■ PROBLEM DESCRIPTION: Your task is to output, without alteration, each line from the one containing "CampaignServiceEditorialAdTitleBlankAcrossAllAssociations" through the final line of the records below.

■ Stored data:
■ ■ ■

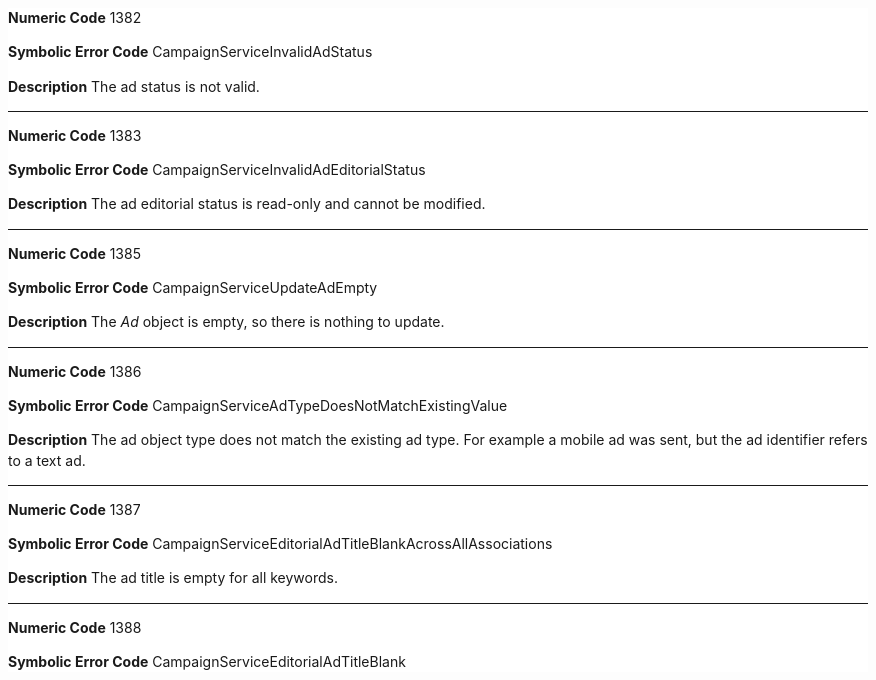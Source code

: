 **Numeric Code**
1382

**Symbolic Error Code**
CampaignServiceInvalidAdStatus

**Description**
The ad status is not valid.

***

**Numeric Code**
1383

**Symbolic Error Code**
CampaignServiceInvalidAdEditorialStatus

**Description**
The ad editorial status is read-only and cannot be modified.

***

**Numeric Code**
1385

**Symbolic Error Code**
CampaignServiceUpdateAdEmpty

**Description**
The *Ad* object is empty, so there is nothing to update.

***

**Numeric Code**
1386

**Symbolic Error Code**
CampaignServiceAdTypeDoesNotMatchExistingValue

**Description**
The ad object type does not match the existing ad type. For example a mobile ad was sent, but the ad identifier refers to a text ad.

***

**Numeric Code**
1387

**Symbolic Error Code**
CampaignServiceEditorialAdTitleBlankAcrossAllAssociations

**Description**
The ad title is empty for all keywords.

***

**Numeric Code**
1388

**Symbolic Error Code**
CampaignServiceEditorialAdTitleBlank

■ ■ ■

■ WRITTEN ANSWER:
CampaignServiceEditorialAdTitleBlankAcrossAllAssociations

**Description**
The ad title is empty for all keywords.

***

**Numeric Code**
1388

**Symbolic Error Code**
CampaignServiceEditorialAdTitleBlank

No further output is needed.